Supply voltage for C4

I'm trying to use a battery pack that i bought to make a beagleboard
C4 portable.
The battery pack that I've bought ha a solar panel for the recharge,
or could be recharged by pluggin in a USB port.
The main problem is that the possible output are 3.3V 4.2V 5.5V.
My question is: is 4.2V enough to supply the board?
Second question: is 5.5V safety?
Thanks!
PS: I was also thinking about buy a MX, can I use the same battery
pack with it (see questions above).

The internal supplies run from and LDO that drops the voltage to 4.2 for the on board power management device. You need at elast 4.8 volts for it to work properly, but it could work at 4.2V. However, if you want to use the USB port, then you must have 5V coming in. USB requires 5V. Using 5.5V is risky not so much from a Beagle standpoint but from a USB standpoint. It could potentially damage USB devices. You could add a series resistor to drop the 5.5V down to closer to 5V, but then you are wasting some of your battery life through the resistor.

The -xM has an integrated over voltage alert and shutdown system that triggers when the 5V is too high. 5.5V, depending on exactly how much it really is, could trip that circuit. In addition the -xM has 4 USB ports and an on board HUB which takes more current. But, overall it should work but it may not last as long.

Gerald

Thanks for the fast reply. I've already thought about a method to drop
the voltage, adn I think that a diode should do the trick (0.5-0.7V)
of voltage drop coul de good.
Just to see if I understood right, If I supply 5.5V the risk if low
for the beagleboard since the regulator provide the omap the correct
voltage, but could be dangerouse for the usb peripherals connected to
the usb ports.
And if I use an external Hub? that should correct the VUSB values...

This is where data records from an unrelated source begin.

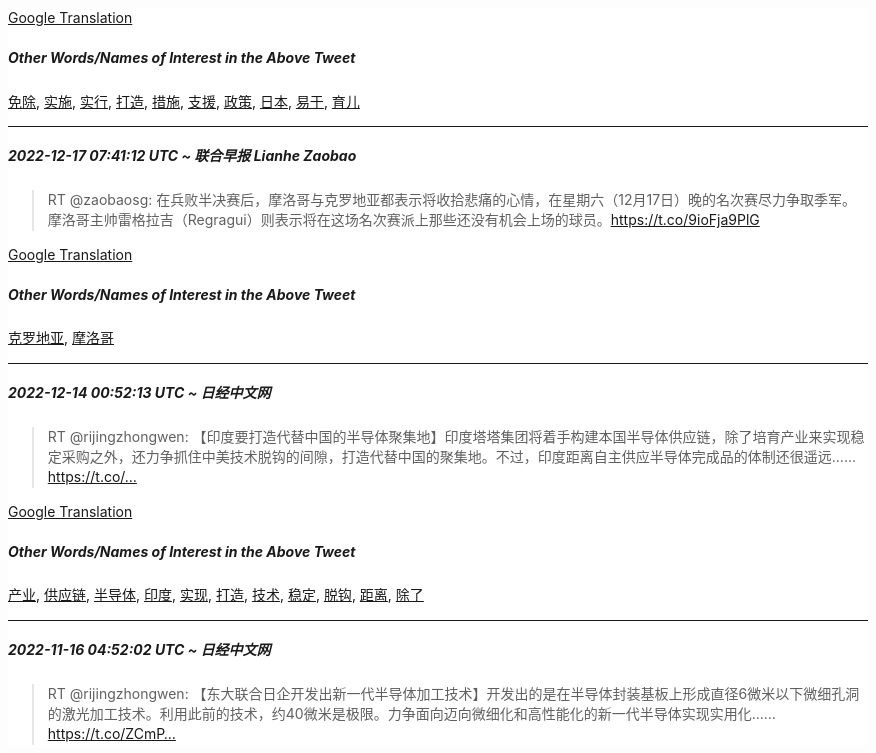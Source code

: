 [Google Translation](https://translate.google.com/?hi=en&tab=TT&sl=zh-CN&tl=en&op=translate&text=RT+%40rijingzhongwen%3A+%E3%80%90%E4%B8%9C%E4%BA%AC%E5%B0%86%E5%AE%8C%E5%85%A8%E5%85%8D%E9%99%A4%E4%BA%8C%E5%AD%A9%E7%9A%84%E4%BF%9D%E8%82%B2%E8%B4%B9%E3%80%91%E6%97%A5%E6%9C%AC%E6%94%BF%E5%BA%9C%E5%B7%B2%E5%AF%B93~5%E5%B2%81%E4%BA%8C%E5%AD%A9%E5%AE%9E%E8%A1%8C%E5%85%8D%E8%B4%B9%E3%80%82%E4%B8%9C%E4%BA%AC%E9%83%BD%E5%B0%86%E5%AE%8C%E5%85%A8%E5%85%8D%E9%99%A40~2%E5%B2%81%E4%BA%8C%E5%AD%A9%E7%9A%84%E4%BF%9D%E8%82%B2%E8%B4%B9%EF%BC%8C%E9%80%9A%E8%BF%87%E8%87%AA%E4%B8%BB%E7%9A%84%E4%BC%98%E5%8E%9A%E6%94%AF%E6%8F%B4%E6%94%BF%E7%AD%96%EF%BC%8C%E6%89%93%E9%80%A0%E6%98%93%E4%BA%8E%E8%82%B2%E5%84%BF%E7%9A%84%E5%9C%B0%E5%8C%BA%E3%80%82%E6%AD%A4%E6%AC%A1%E5%85%8D%E9%99%A4%E6%8E%AA%E6%96%BD%E7%9A%84%E5%AF%B9%E8%B1%A1%E5%84%BF%E7%AB%A5%E4%BA%BA%E6%95%B0%E7%BA%A6%E4%B8%BA5%E4%B8%87%E4%BA%BA%EF%BC%8C%E5%8A%9B%E4%BA%89%E4%BB%8E10%E6%9C%881%E6%97%A5%E5%BC%80%E5%A7%8B%E5%AE%9E%E6%96%BD%E2%80%A6%E2%80%A6https%3A%2F%2Ft.co%E2%80%A6)
##### Other Words/Names of Interest in the Above Tweet
[免除](免除.md), [实施](实施.md), [实行](实行.md), [打造](打造.md), [措施](措施.md), [支援](支援.md), [政策](政策.md), [日本](日本.md), [易于](易于.md), [育儿](育儿.md)
___
##### 2022-12-17 07:41:12 UTC ~ 联合早报 Lianhe Zaobao
> RT @zaobaosg: 在兵败半决赛后，摩洛哥与克罗地亚都表示将收拾悲痛的心情，在星期六（12月17日）晚的名次赛尽力争取季军。摩洛哥主帅雷格拉吉（Regragui）则表示将在这场名次赛派上那些还没有机会上场的球员。https://t.co/9ioFja9PlG

[Google Translation](https://translate.google.com/?hi=en&tab=TT&sl=zh-CN&tl=en&op=translate&text=RT+%40zaobaosg%3A+%E5%9C%A8%E5%85%B5%E8%B4%A5%E5%8D%8A%E5%86%B3%E8%B5%9B%E5%90%8E%EF%BC%8C%E6%91%A9%E6%B4%9B%E5%93%A5%E4%B8%8E%E5%85%8B%E7%BD%97%E5%9C%B0%E4%BA%9A%E9%83%BD%E8%A1%A8%E7%A4%BA%E5%B0%86%E6%94%B6%E6%8B%BE%E6%82%B2%E7%97%9B%E7%9A%84%E5%BF%83%E6%83%85%EF%BC%8C%E5%9C%A8%E6%98%9F%E6%9C%9F%E5%85%AD%EF%BC%8812%E6%9C%8817%E6%97%A5%EF%BC%89%E6%99%9A%E7%9A%84%E5%90%8D%E6%AC%A1%E8%B5%9B%E5%B0%BD%E5%8A%9B%E4%BA%89%E5%8F%96%E5%AD%A3%E5%86%9B%E3%80%82%E6%91%A9%E6%B4%9B%E5%93%A5%E4%B8%BB%E5%B8%85%E9%9B%B7%E6%A0%BC%E6%8B%89%E5%90%89%EF%BC%88Regragui%EF%BC%89%E5%88%99%E8%A1%A8%E7%A4%BA%E5%B0%86%E5%9C%A8%E8%BF%99%E5%9C%BA%E5%90%8D%E6%AC%A1%E8%B5%9B%E6%B4%BE%E4%B8%8A%E9%82%A3%E4%BA%9B%E8%BF%98%E6%B2%A1%E6%9C%89%E6%9C%BA%E4%BC%9A%E4%B8%8A%E5%9C%BA%E7%9A%84%E7%90%83%E5%91%98%E3%80%82https%3A%2F%2Ft.co%2F9ioFja9PlG)
##### Other Words/Names of Interest in the Above Tweet
[克罗地亚](克罗地亚.md), [摩洛哥](摩洛哥.md)
___
##### 2022-12-14 00:52:13 UTC ~ 日经中文网
> RT @rijingzhongwen: 【印度要打造代替中国的半导体聚集地】印度塔塔集团将着手构建本国半导体供应链，除了培育产业来实现稳定采购之外，还力争抓住中美技术脱钩的间隙，打造代替中国的聚集地。不过，印度距离自主供应半导体完成品的体制还很遥远……https://t.co/…

[Google Translation](https://translate.google.com/?hi=en&tab=TT&sl=zh-CN&tl=en&op=translate&text=RT+%40rijingzhongwen%3A+%E3%80%90%E5%8D%B0%E5%BA%A6%E8%A6%81%E6%89%93%E9%80%A0%E4%BB%A3%E6%9B%BF%E4%B8%AD%E5%9B%BD%E7%9A%84%E5%8D%8A%E5%AF%BC%E4%BD%93%E8%81%9A%E9%9B%86%E5%9C%B0%E3%80%91%E5%8D%B0%E5%BA%A6%E5%A1%94%E5%A1%94%E9%9B%86%E5%9B%A2%E5%B0%86%E7%9D%80%E6%89%8B%E6%9E%84%E5%BB%BA%E6%9C%AC%E5%9B%BD%E5%8D%8A%E5%AF%BC%E4%BD%93%E4%BE%9B%E5%BA%94%E9%93%BE%EF%BC%8C%E9%99%A4%E4%BA%86%E5%9F%B9%E8%82%B2%E4%BA%A7%E4%B8%9A%E6%9D%A5%E5%AE%9E%E7%8E%B0%E7%A8%B3%E5%AE%9A%E9%87%87%E8%B4%AD%E4%B9%8B%E5%A4%96%EF%BC%8C%E8%BF%98%E5%8A%9B%E4%BA%89%E6%8A%93%E4%BD%8F%E4%B8%AD%E7%BE%8E%E6%8A%80%E6%9C%AF%E8%84%B1%E9%92%A9%E7%9A%84%E9%97%B4%E9%9A%99%EF%BC%8C%E6%89%93%E9%80%A0%E4%BB%A3%E6%9B%BF%E4%B8%AD%E5%9B%BD%E7%9A%84%E8%81%9A%E9%9B%86%E5%9C%B0%E3%80%82%E4%B8%8D%E8%BF%87%EF%BC%8C%E5%8D%B0%E5%BA%A6%E8%B7%9D%E7%A6%BB%E8%87%AA%E4%B8%BB%E4%BE%9B%E5%BA%94%E5%8D%8A%E5%AF%BC%E4%BD%93%E5%AE%8C%E6%88%90%E5%93%81%E7%9A%84%E4%BD%93%E5%88%B6%E8%BF%98%E5%BE%88%E9%81%A5%E8%BF%9C%E2%80%A6%E2%80%A6https%3A%2F%2Ft.co%2F%E2%80%A6)
##### Other Words/Names of Interest in the Above Tweet
[产业](产业.md), [供应链](供应链.md), [半导体](半导体.md), [印度](印度.md), [实现](实现.md), [打造](打造.md), [技术](技术.md), [稳定](稳定.md), [脱钩](脱钩.md), [距离](距离.md), [除了](除了.md)
___
##### 2022-11-16 04:52:02 UTC ~ 日经中文网
> RT @rijingzhongwen: 【东大联合日企开发出新一代半导体加工技术】开发出的是在半导体封装基板上形成直径6微米以下微细孔洞的激光加工技术。利用此前的技术，约40微米是极限。力争面向迈向微细化和高性能化的新一代半导体实现实用化……https://t.co/ZCmP…
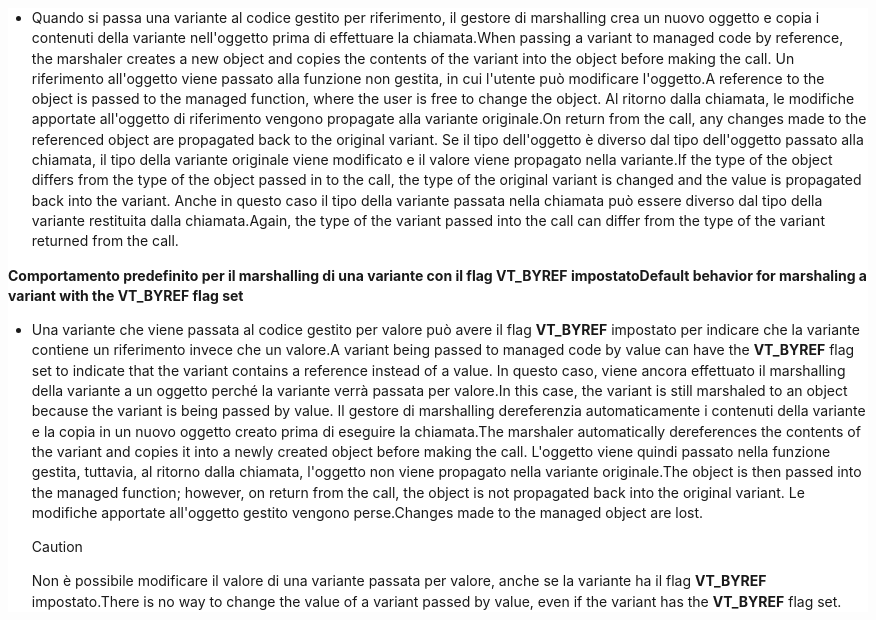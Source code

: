 - <span data-ttu-id="95929-295">Quando si passa una variante al codice gestito per riferimento, il gestore di marshalling crea un nuovo oggetto e copia i contenuti della variante nell'oggetto prima di effettuare la chiamata.</span><span class="sxs-lookup"><span data-stu-id="95929-295">When passing a variant to managed code by reference, the marshaler creates a new object and copies the contents of the variant into the object before making the call.</span></span> <span data-ttu-id="95929-296">Un riferimento all'oggetto viene passato alla funzione non gestita, in cui l'utente può modificare l'oggetto.</span><span class="sxs-lookup"><span data-stu-id="95929-296">A reference to the object is passed to the managed function, where the user is free to change the object.</span></span> <span data-ttu-id="95929-297">Al ritorno dalla chiamata, le modifiche apportate all'oggetto di riferimento vengono propagate alla variante originale.</span><span class="sxs-lookup"><span data-stu-id="95929-297">On return from the call, any changes made to the referenced object are propagated back to the original variant.</span></span> <span data-ttu-id="95929-298">Se il tipo dell'oggetto è diverso dal tipo dell'oggetto passato alla chiamata, il tipo della variante originale viene modificato e il valore viene propagato nella variante.</span><span class="sxs-lookup"><span data-stu-id="95929-298">If the type of the object differs from the type of the object passed in to the call, the type of the original variant is changed and the value is propagated back into the variant.</span></span> <span data-ttu-id="95929-299">Anche in questo caso il tipo della variante passata nella chiamata può essere diverso dal tipo della variante restituita dalla chiamata.</span><span class="sxs-lookup"><span data-stu-id="95929-299">Again, the type of the variant passed into the call can differ from the type of the variant returned from the call.</span></span>

 <span data-ttu-id="95929-300">**Comportamento predefinito per il marshalling di una variante con il flag VT_BYREF impostato**</span><span class="sxs-lookup"><span data-stu-id="95929-300">**Default behavior for marshaling a variant with the VT_BYREF flag set**</span></span>

- <span data-ttu-id="95929-301">Una variante che viene passata al codice gestito per valore può avere il flag **VT_BYREF** impostato per indicare che la variante contiene un riferimento invece che un valore.</span><span class="sxs-lookup"><span data-stu-id="95929-301">A variant being passed to managed code by value can have the **VT_BYREF** flag set to indicate that the variant contains a reference instead of a value.</span></span> <span data-ttu-id="95929-302">In questo caso, viene ancora effettuato il marshalling della variante a un oggetto perché la variante verrà passata per valore.</span><span class="sxs-lookup"><span data-stu-id="95929-302">In this case, the variant is still marshaled to an object because the variant is being passed by value.</span></span> <span data-ttu-id="95929-303">Il gestore di marshalling dereferenzia automaticamente i contenuti della variante e la copia in un nuovo oggetto creato prima di eseguire la chiamata.</span><span class="sxs-lookup"><span data-stu-id="95929-303">The marshaler automatically dereferences the contents of the variant and copies it into a newly created object before making the call.</span></span> <span data-ttu-id="95929-304">L'oggetto viene quindi passato nella funzione gestita, tuttavia, al ritorno dalla chiamata, l'oggetto non viene propagato nella variante originale.</span><span class="sxs-lookup"><span data-stu-id="95929-304">The object is then passed into the managed function; however, on return from the call, the object is not propagated back into the original variant.</span></span> <span data-ttu-id="95929-305">Le modifiche apportate all'oggetto gestito vengono perse.</span><span class="sxs-lookup"><span data-stu-id="95929-305">Changes made to the managed object are lost.</span></span>

  > [!CAUTION]
  > <span data-ttu-id="95929-306">Non è possibile modificare il valore di una variante passata per valore, anche se la variante ha il flag **VT_BYREF** impostato.</span><span class="sxs-lookup"><span data-stu-id="95929-306">There is no way to change the value of a variant passed by value, even if the variant has the **VT_BYREF** flag set.</span></span>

Using a powered hub is OK, but that hub would still be subjected to the higher voltage level, but I would expect it to be a little more robust in handling the higher voltage. If the battery pack has a voltage booster that would also keep thee voltage at a constant value, but if it is a straight battery configuration, the 5V could drop to the point where it wouldn’t work even though the board could keep working.